*** Data provided Section Begins ***
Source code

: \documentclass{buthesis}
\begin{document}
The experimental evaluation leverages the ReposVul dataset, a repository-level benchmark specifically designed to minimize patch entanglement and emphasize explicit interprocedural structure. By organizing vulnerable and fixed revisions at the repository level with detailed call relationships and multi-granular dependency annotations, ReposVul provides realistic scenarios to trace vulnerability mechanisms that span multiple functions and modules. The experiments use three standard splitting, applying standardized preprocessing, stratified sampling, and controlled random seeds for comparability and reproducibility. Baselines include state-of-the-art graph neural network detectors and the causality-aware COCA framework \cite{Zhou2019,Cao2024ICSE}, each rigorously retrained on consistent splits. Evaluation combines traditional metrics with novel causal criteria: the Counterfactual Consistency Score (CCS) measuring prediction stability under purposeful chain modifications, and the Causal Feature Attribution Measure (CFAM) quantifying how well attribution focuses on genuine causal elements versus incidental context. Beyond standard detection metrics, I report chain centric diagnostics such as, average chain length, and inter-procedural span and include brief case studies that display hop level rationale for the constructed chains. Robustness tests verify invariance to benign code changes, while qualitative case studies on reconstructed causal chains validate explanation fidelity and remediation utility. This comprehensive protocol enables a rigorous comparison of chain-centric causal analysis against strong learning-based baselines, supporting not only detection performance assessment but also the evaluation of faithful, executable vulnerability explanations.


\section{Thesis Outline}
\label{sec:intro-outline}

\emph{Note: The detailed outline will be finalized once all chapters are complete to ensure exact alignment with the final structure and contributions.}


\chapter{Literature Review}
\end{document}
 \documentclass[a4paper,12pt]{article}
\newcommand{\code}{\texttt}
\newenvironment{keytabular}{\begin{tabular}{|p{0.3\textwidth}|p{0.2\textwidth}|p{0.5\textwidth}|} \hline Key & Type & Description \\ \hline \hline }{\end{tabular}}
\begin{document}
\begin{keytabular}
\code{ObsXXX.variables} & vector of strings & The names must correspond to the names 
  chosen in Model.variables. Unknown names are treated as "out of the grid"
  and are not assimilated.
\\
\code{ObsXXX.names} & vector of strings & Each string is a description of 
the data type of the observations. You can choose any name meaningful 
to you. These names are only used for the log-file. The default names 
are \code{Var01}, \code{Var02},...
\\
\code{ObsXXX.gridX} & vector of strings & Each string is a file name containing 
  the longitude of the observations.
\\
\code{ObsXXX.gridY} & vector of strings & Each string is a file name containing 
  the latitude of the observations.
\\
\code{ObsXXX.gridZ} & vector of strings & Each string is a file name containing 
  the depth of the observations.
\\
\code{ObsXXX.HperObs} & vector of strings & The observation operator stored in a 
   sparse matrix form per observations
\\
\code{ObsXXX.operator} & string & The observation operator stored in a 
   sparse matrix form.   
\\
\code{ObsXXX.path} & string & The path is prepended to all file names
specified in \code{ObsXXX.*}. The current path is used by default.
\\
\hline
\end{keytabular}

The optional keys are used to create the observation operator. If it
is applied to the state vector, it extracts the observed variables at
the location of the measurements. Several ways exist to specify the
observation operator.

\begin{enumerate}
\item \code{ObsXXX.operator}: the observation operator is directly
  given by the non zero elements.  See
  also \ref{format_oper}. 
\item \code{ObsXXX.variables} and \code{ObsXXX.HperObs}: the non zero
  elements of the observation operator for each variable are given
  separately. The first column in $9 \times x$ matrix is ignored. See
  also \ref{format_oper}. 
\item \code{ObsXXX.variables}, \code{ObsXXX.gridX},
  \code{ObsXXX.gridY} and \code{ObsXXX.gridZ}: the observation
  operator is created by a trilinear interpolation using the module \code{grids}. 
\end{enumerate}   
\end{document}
*** Data provided Section Ends ***
Description of the task: Reproduce every line above without error.

Answer box:
Source code

: \documentclass{buthesis}
\begin{document}
The experimental evaluation leverages the ReposVul dataset, a repository-level benchmark specifically designed to minimize patch entanglement and emphasize explicit interprocedural structure. By organizing vulnerable and fixed revisions at the repository level with detailed call relationships and multi-granular dependency annotations, ReposVul provides realistic scenarios to trace vulnerability mechanisms that span multiple functions and modules. The experiments use three standard splitting, applying standardized preprocessing, stratified sampling, and controlled random seeds for comparability and reproducibility. Baselines include state-of-the-art graph neural network detectors and the causality-aware COCA framework \cite{Zhou2019,Cao2024ICSE}, each rigorously retrained on consistent splits. Evaluation combines traditional metrics with novel causal criteria: the Counterfactual Consistency Score (CCS) measuring prediction stability under purposeful chain modifications, and the Causal Feature Attribution Measure (CFAM) quantifying how well attribution focuses on genuine causal elements versus incidental context. Beyond standard detection metrics, I report chain centric diagnostics such as, average chain length, and inter-procedural span and include brief case studies that display hop level rationale for the constructed chains. Robustness tests verify invariance to benign code changes, while qualitative case studies on reconstructed causal chains validate explanation fidelity and remediation utility. This comprehensive protocol enables a rigorous comparison of chain-centric causal analysis against strong learning-based baselines, supporting not only detection performance assessment but also the evaluation of faithful, executable vulnerability explanations.


\section{Thesis Outline}
\label{sec:intro-outline}

\emph{Note: The detailed outline will be finalized once all chapters are complete to ensure exact alignment with the final structure and contributions.}


\chapter{Literature Review}
\end{document}
 \documentclass[a4paper,12pt]{article}
\newcommand{\code}{\texttt}
\newenvironment{keytabular}{\begin{tabular}{|p{0.3\textwidth}|p{0.2\textwidth}|p{0.5\textwidth}|} \hline Key & Type & Description \\ \hline \hline }{\end{tabular}}
\begin{document}
\begin{keytabular}
\code{ObsXXX.variables} & vector of strings & The names must correspond to the names 
  chosen in Model.variables. Unknown names are treated as "out of the grid"
  and are not assimilated.
\\
\code{ObsXXX.names} & vector of strings & Each string is a description of 
the data type of the observations. You can choose any name meaningful 
to you. These names are only used for the log-file. The default names 
are \code{Var01}, \code{Var02},...
\\
\code{ObsXXX.gridX} & vector of strings & Each string is a file name containing 
  the longitude of the observations.
\\
\code{ObsXXX.gridY} & vector of strings & Each string is a file name containing 
  the latitude of the observations.
\\
\code{ObsXXX.gridZ} & vector of strings & Each string is a file name containing 
  the depth of the observations.
\\
\code{ObsXXX.HperObs} & vector of strings & The observation operator stored in a 
   sparse matrix form per observations
\\
\code{ObsXXX.operator} & string & The observation operator stored in a 
   sparse matrix form.   
\\
\code{ObsXXX.path} & string & The path is prepended to all file names
specified in \code{ObsXXX.*}. The current path is used by default.
\\
\hline
\end{keytabular}

The optional keys are used to create the observation operator. If it
is applied to the state vector, it extracts the observed variables at
the location of the measurements. Several ways exist to specify the
observation operator.

\begin{enumerate}
\item \code{ObsXXX.operator}: the observation operator is directly
  given by the non zero elements.  See
  also \ref{format_oper}. 
\item \code{ObsXXX.variables} and \code{ObsXXX.HperObs}: the non zero
  elements of the observation operator for each variable are given
  separately. The first column in $9 \times x$ matrix is ignored. See
  also \ref{format_oper}. 
\item \code{ObsXXX.variables}, \code{ObsXXX.gridX},
  \code{ObsXXX.gridY} and \code{ObsXXX.gridZ}: the observation
  operator is created by a trilinear interpolation using the module \code{grids}. 
\end{enumerate}   
\end{document}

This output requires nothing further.